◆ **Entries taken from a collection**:
------------------------------------------------

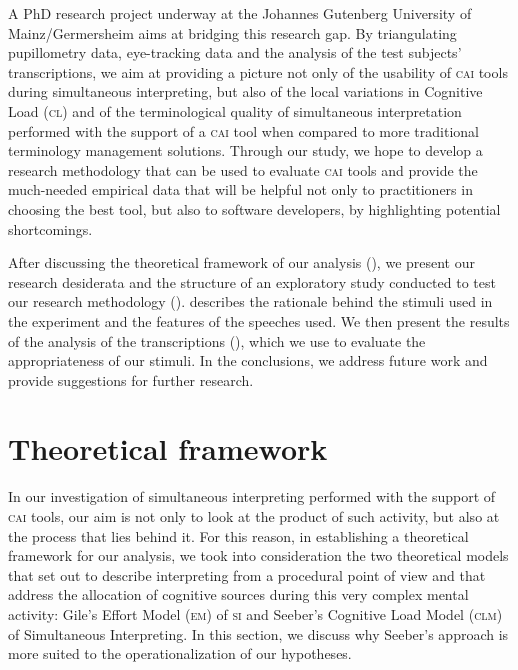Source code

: \documentclass[output=paper]{langsci/langscibook}
\begin{document}
A PhD research project underway at the Johannes Gutenberg University of Mainz\slash Germersheim \citep{Prandi2016, Prandi2017a, Prandi2017b} aims at bridging this research gap. By triangulating pupillometry data, eye-tracking data and the analysis of the test subjects’ transcriptions, we aim at providing a picture not only of the usability of \textsc{cai} tools during simultaneous interpreting, but also of the local variations in Cognitive Load (\textsc{cl}) and of the terminological quality of simultaneous interpretation performed with the support of a \textsc{cai} tool when compared to more traditional terminology management solutions. Through our study, we hope to develop a research methodology that can be used to evaluate \textsc{cai} tools and provide the much-needed empirical data that will be helpful not only to practitioners in choosing the best tool, but also to software developers, by highlighting potential shortcomings.

After discussing the theoretical framework of our analysis (), we present our research desiderata and the structure of an exploratory study conducted to test our research methodology ().  describes the rationale behind the stimuli used in the experiment and the features of the speeches used. We then present the results of the analysis of the transcriptions (), which we use to evaluate the appropriateness of our stimuli. In the conclusions, we address future work and provide suggestions for further research.

\section{Theoretical framework}\label{sec:prandi:2}
In our investigation of simultaneous interpreting performed with the support of \textsc{cai} tools, our aim is not only to look at the product of such activity, but also at the process that lies behind it. For this reason, in establishing a theoretical framework for our analysis, we took into consideration the two theoretical models that set out to describe interpreting from a procedural point of view and that address the allocation of cognitive sources during this very complex mental activity: Gile’s Effort Model (\textsc{em}) of \textsc{si} and Seeber’s Cognitive Load Model (\textsc{clm}) of Simultaneous Interpreting. In this section, we discuss why Seeber’s approach is more suited to the operationalization of our hypotheses.
\end{document}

------------------------------------------------

◆ **Your goal**:
Only the text of the records belongs in your answer, copied exactly as it appears above.

◆ **Response for this exercise**:
Source code

: \documentclass[output=paper]{langsci/langscibook}
\begin{document}
A PhD research project underway at the Johannes Gutenberg University of Mainz\slash Germersheim \citep{Prandi2016, Prandi2017a, Prandi2017b} aims at bridging this research gap. By triangulating pupillometry data, eye-tracking data and the analysis of the test subjects’ transcriptions, we aim at providing a picture not only of the usability of \textsc{cai} tools during simultaneous interpreting, but also of the local variations in Cognitive Load (\textsc{cl}) and of the terminological quality of simultaneous interpretation performed with the support of a \textsc{cai} tool when compared to more traditional terminology management solutions. Through our study, we hope to develop a research methodology that can be used to evaluate \textsc{cai} tools and provide the much-needed empirical data that will be helpful not only to practitioners in choosing the best tool, but also to software developers, by highlighting potential shortcomings.

After discussing the theoretical framework of our analysis (), we present our research desiderata and the structure of an exploratory study conducted to test our research methodology ().  describes the rationale behind the stimuli used in the experiment and the features of the speeches used. We then present the results of the analysis of the transcriptions (), which we use to evaluate the appropriateness of our stimuli. In the conclusions, we address future work and provide suggestions for further research.

\section{Theoretical framework}\label{sec:prandi:2}
In our investigation of simultaneous interpreting performed with the support of \textsc{cai} tools, our aim is not only to look at the product of such activity, but also at the process that lies behind it. For this reason, in establishing a theoretical framework for our analysis, we took into consideration the two theoretical models that set out to describe interpreting from a procedural point of view and that address the allocation of cognitive sources during this very complex mental activity: Gile’s Effort Model (\textsc{em}) of \textsc{si} and Seeber’s Cognitive Load Model (\textsc{clm}) of Simultaneous Interpreting. In this section, we discuss why Seeber’s approach is more suited to the operationalization of our hypotheses.
\end{document}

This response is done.